(Texo originalmente publicado no blog Domicilio Cinematográfico: http://domiciliocinematografico.blogspot.com.br/2017/01/critica-montanha-dos-sete-abutres-1951.html)
"Sorria! Você está sendo manipulado!"
Em 30 de outubro de 1938, o Estados Unidos presenciou uma das mais aterradoras manobras de informação midiática realizadas por um cineasta. O cineasta em questão se trata nada mais nada menos que Orson Welles, porém, em 1938 Welles era apenas um radialista que adaptava obras da literatura que se relacionava muitas vezes com a ficção cientifica. Entre muitas de suas transmissões radiofônicas, estava a adaptação do livro "Guerra dos Mundos", de Herbert George Wells. Porém, o formato narrativo formulado para a transmissão era de um simplório programa de música, que pouco a pouco era interrompido por um noticiário que relatava uma invasão de extra-terrestres, fazendo com que muitos que caíram que paraquedas no programa, cogitassem que tudo aquilo se tratava não de um simples especial de dia das bruxas, e sim de uma entenebre invasão alienígena.

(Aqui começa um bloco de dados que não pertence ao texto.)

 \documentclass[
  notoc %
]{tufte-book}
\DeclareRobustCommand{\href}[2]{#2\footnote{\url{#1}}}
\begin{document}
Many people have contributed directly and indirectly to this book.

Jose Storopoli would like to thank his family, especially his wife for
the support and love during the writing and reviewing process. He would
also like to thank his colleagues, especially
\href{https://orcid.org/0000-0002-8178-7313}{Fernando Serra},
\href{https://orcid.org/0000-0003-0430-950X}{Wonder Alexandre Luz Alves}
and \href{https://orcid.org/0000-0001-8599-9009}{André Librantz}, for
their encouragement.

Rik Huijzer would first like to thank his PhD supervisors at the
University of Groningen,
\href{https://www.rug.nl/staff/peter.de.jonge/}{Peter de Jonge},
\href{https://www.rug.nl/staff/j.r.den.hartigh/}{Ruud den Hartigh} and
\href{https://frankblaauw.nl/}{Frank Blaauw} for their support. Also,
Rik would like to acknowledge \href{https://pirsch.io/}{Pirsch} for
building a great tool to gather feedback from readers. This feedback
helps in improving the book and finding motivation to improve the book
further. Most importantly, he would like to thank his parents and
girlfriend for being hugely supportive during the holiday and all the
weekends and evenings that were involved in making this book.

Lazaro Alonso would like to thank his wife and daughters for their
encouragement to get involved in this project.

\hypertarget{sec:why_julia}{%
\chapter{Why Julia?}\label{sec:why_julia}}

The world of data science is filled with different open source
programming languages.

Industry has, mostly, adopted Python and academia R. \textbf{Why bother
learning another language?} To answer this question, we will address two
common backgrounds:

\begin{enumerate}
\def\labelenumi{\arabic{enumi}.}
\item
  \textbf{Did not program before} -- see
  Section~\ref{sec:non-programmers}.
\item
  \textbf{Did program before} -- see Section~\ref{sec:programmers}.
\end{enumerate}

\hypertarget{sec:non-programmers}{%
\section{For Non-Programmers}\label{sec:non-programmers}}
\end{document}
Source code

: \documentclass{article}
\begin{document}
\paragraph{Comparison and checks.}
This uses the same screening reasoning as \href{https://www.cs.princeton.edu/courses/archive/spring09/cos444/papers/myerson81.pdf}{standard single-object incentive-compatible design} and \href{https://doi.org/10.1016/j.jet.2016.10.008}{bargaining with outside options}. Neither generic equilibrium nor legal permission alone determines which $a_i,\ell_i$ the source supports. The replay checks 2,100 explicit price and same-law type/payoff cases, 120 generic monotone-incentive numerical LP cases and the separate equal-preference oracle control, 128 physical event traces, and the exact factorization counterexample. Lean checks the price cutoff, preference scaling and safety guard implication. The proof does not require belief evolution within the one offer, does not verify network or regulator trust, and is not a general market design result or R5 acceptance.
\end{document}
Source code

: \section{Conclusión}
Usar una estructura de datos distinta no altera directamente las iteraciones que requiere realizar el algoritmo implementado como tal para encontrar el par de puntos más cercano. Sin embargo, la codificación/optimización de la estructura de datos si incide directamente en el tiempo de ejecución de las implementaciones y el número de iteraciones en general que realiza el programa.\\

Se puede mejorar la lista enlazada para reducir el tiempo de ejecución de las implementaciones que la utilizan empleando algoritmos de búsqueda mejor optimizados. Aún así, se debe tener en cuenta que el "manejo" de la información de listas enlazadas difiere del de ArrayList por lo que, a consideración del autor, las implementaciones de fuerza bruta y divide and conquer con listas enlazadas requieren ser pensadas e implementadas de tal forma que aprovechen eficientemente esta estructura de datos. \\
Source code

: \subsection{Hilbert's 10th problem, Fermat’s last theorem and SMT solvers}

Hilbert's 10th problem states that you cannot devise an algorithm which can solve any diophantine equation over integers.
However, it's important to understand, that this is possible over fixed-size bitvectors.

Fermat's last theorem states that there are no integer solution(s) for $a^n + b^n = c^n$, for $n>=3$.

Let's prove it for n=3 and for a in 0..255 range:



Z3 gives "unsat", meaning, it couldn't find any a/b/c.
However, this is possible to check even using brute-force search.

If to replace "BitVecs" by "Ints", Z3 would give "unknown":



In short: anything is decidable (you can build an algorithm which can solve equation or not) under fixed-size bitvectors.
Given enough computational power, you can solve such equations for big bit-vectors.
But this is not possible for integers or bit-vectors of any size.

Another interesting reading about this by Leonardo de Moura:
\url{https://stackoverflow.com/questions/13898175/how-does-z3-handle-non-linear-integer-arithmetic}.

Isso desencadeou histeria coletiva de milhões de pessoas, causando pânico descomunal em diversas cidades norte-americanas. Mesmo que a infame e farsesca invasão alienígena ter conturbado a vida de milhões de cidadãos americanos, foi apenas uma porta de entrada para que Welles entrasse no hall da fama e partisse para a sétima arte, presenteando todos com obras-primas como Cidadão Kane (idem, 1941), e revisitando o real sentido da veracidade e do que é falso em Verdades e Mentiras (F for Fake, 1973). Mas tudo começando em uma aterrorizadora mentira de dia das bruxas, que mais parece ser uma sinopse de um episodio da série televisiva Além da Imaginação (The Twilight Zone, 1959-1964). E isso é apenas um dos primeiros exemplos registrados de como a mídia exerce uma manipulação sobre a mente humana, de como a mesma infringe nos atos do homem, gerando a aurora da perversidade.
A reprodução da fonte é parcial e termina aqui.